━━━ Information supplied ━━━
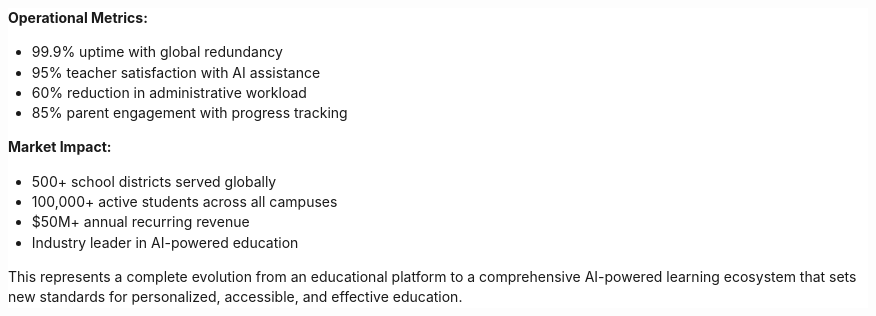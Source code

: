 **Operational Metrics:**
- 99.9% uptime with global redundancy
- 95% teacher satisfaction with AI assistance
- 60% reduction in administrative workload
- 85% parent engagement with progress tracking

**Market Impact:**
- 500+ school districts served globally
- 100,000+ active students across all campuses
- $50M+ annual recurring revenue
- Industry leader in AI-powered education

This represents a complete evolution from an educational platform to a comprehensive AI-powered learning ecosystem that sets new standards for personalized, accessible, and effective education.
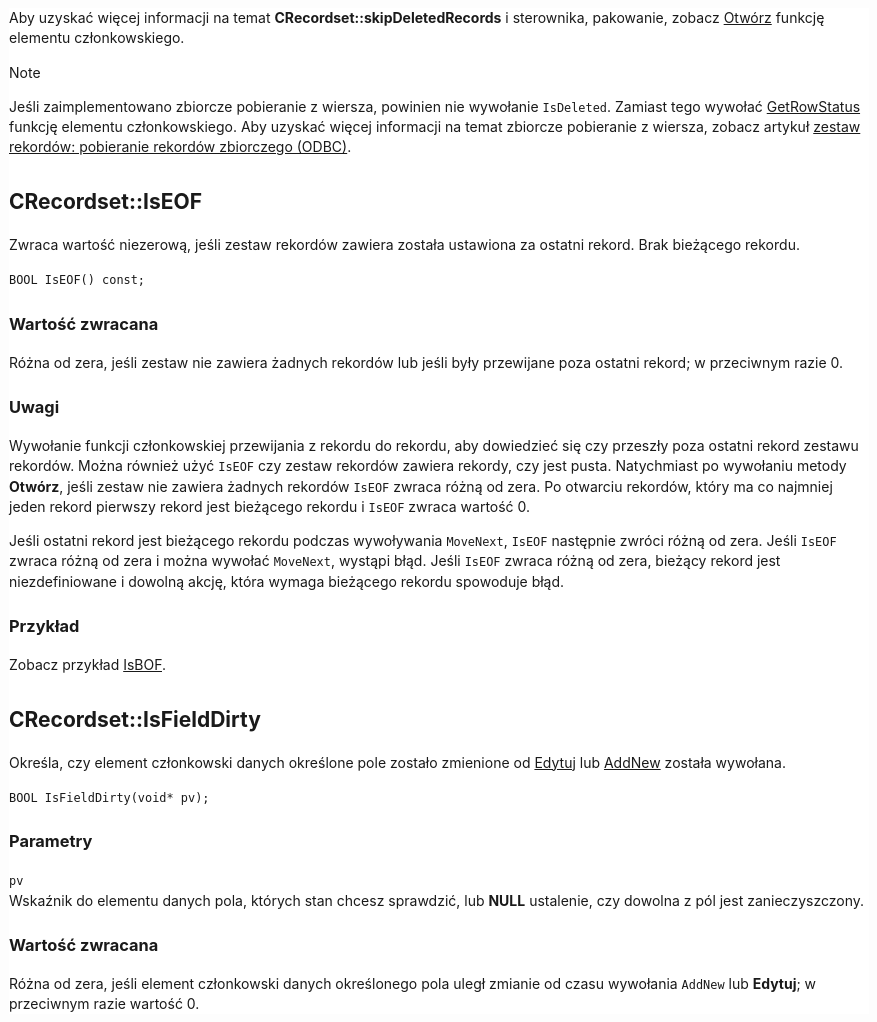  Aby uzyskać więcej informacji na temat **CRecordset::skipDeletedRecords** i sterownika, pakowanie, zobacz [Otwórz](#open) funkcję elementu członkowskiego.  
  
> [!NOTE]
>  Jeśli zaimplementowano zbiorcze pobieranie z wiersza, powinien nie wywołanie `IsDeleted`. Zamiast tego wywołać [GetRowStatus](#getrowstatus) funkcję elementu członkowskiego. Aby uzyskać więcej informacji na temat zbiorcze pobieranie z wiersza, zobacz artykuł [zestaw rekordów: pobieranie rekordów zbiorczego (ODBC)](../../data/odbc/recordset-fetching-records-in-bulk-odbc.md).  
  
##  <a name="iseof"></a>CRecordset::IsEOF  
 Zwraca wartość niezerową, jeśli zestaw rekordów zawiera została ustawiona za ostatni rekord. Brak bieżącego rekordu.  
  
```  
BOOL IsEOF() const;  
```  
  
### <a name="return-value"></a>Wartość zwracana  
 Różna od zera, jeśli zestaw nie zawiera żadnych rekordów lub jeśli były przewijane poza ostatni rekord; w przeciwnym razie 0.  
  
### <a name="remarks"></a>Uwagi  
 Wywołanie funkcji członkowskiej przewijania z rekordu do rekordu, aby dowiedzieć się czy przeszły poza ostatni rekord zestawu rekordów. Można również użyć `IsEOF` czy zestaw rekordów zawiera rekordy, czy jest pusta. Natychmiast po wywołaniu metody **Otwórz**, jeśli zestaw nie zawiera żadnych rekordów `IsEOF` zwraca różną od zera. Po otwarciu rekordów, który ma co najmniej jeden rekord pierwszy rekord jest bieżącego rekordu i `IsEOF` zwraca wartość 0.  
  
 Jeśli ostatni rekord jest bieżącego rekordu podczas wywoływania `MoveNext`, `IsEOF` następnie zwróci różną od zera. Jeśli `IsEOF` zwraca różną od zera i można wywołać `MoveNext`, wystąpi błąd. Jeśli `IsEOF` zwraca różną od zera, bieżący rekord jest niezdefiniowane i dowolną akcję, która wymaga bieżącego rekordu spowoduje błąd.  
  
### <a name="example"></a>Przykład  
 Zobacz przykład [IsBOF](#isbof).  
  
##  <a name="isfielddirty"></a>CRecordset::IsFieldDirty  
 Określa, czy element członkowski danych określone pole zostało zmienione od [Edytuj](#edit) lub [AddNew](#addnew) została wywołana.  
  
```  
BOOL IsFieldDirty(void* pv);
```  
  
### <a name="parameters"></a>Parametry  
 `pv`  
 Wskaźnik do elementu danych pola, których stan chcesz sprawdzić, lub **NULL** ustalenie, czy dowolna z pól jest zanieczyszczony.  
  
### <a name="return-value"></a>Wartość zwracana  
 Różna od zera, jeśli element członkowski danych określonego pola uległ zmianie od czasu wywołania `AddNew` lub **Edytuj**; w przeciwnym razie wartość 0.  
  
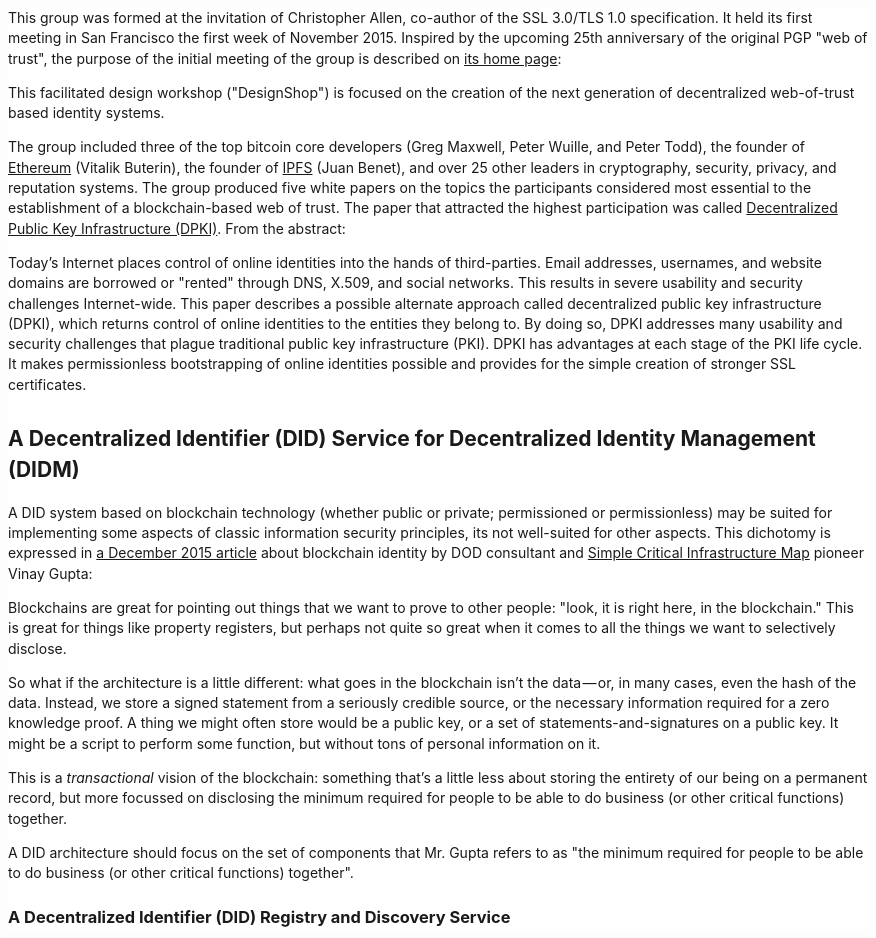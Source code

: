 This group was formed at the invitation of Christopher Allen, co-author of the SSL 3.0/TLS 1.0 specification. It held its first meeting in San Francisco the first week of November 2015. Inspired by the upcoming 25th anniversary of the original PGP "web of trust", the purpose of the initial meeting of the group is described on [its home page](http://www.weboftrust.info/):

This facilitated design workshop ("DesignShop") is focused on the creation of the next generation of decentralized web-of-trust based identity systems.

The group included three of the top bitcoin core developers (Greg Maxwell, Peter Wuille, and Peter Todd), the founder of [Ethereum](https://www.ethereum.org/) (Vitalik Buterin), the founder of [IPFS](https://ipfs.io/) (Juan Benet), and over 25 other leaders in cryptography, security, privacy, and reputation systems. The group produced five white papers on the topics the participants considered most essential to the establishment of a blockchain-based web of trust. The paper that attracted the highest participation was called [Decentralized Public Key Infrastructure (DPKI)](https://github.com/WebOfTrustInfo/rebooting-the-web-of-trust/blob/master/final-documents/rebranding-web-of-trust.pdf). From the abstract:

Today’s Internet places control of online identities into the hands of third-parties. Email addresses, usernames, and website domains are borrowed or "rented" through DNS, X.509, and social networks. This results in severe usability and security challenges Internet-wide. This paper describes a possible alternate approach called decentralized public key infrastructure (DPKI), which returns control of online identities to the entities they belong to. By doing so, DPKI addresses many usability and security challenges that plague traditional public key infrastructure (PKI). DPKI has advantages at each stage of the PKI life cycle. It makes permissionless bootstrapping of online identities possible and provides for the simple creation of stronger SSL certificates.

## **A Decentralized Identifier (DID) Service for Decentralized Identity Management (DIDM)**

A DID system based on blockchain technology (whether public or private; permissioned or permissionless) may be suited for implementing some aspects of classic information security principles, its not well-suited for other aspects. This dichotomy is expressed in [a December 2015 article](https://medium.com/@ConsenSys/tell-me-who-you-are-258268bf3180#.3wi6xq5m9) about blockchain identity by DOD consultant and [Simple Critical Infrastructure Map](http://resiliencemaps.org/) pioneer Vinay Gupta:

Blockchains are great for pointing out things that we want to prove to other people: "look, it is right here, in the blockchain." This is great for things like property registers, but perhaps not quite so great when it comes to all the things we want to selectively disclose.

So what if the architecture is a little different: what goes in the blockchain isn’t the data — or, in many cases, even the hash of the data. Instead, we store a signed statement from a seriously credible source, or the necessary information required for a zero knowledge proof. A thing we might often store would be a public key, or a set of statements-and-signatures on a public key. It might be a script to perform some function, but without tons of personal information on it.

This is a *transactional* vision of the blockchain: something that’s a little less about storing the entirety of our being on a permanent record, but more focussed on disclosing the minimum required for people to be able to do business (or other critical functions) together.

A DID architecture should focus on the set of components that Mr. Gupta refers to as "the minimum required for people to be able to do business (or other critical functions) together".

### **A Decentralized Identifier (DID) Registry and Discovery Service**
━━━
Using the records above, write out exactly the lines from the one containing "A DID architecture" through the last, and add nothing.

Written answer
A DID architecture should focus on the set of components that Mr. Gupta refers to as "the minimum required for people to be able to do business (or other critical functions) together".

### **A Decentralized Identifier (DID) Registry and Discovery Service**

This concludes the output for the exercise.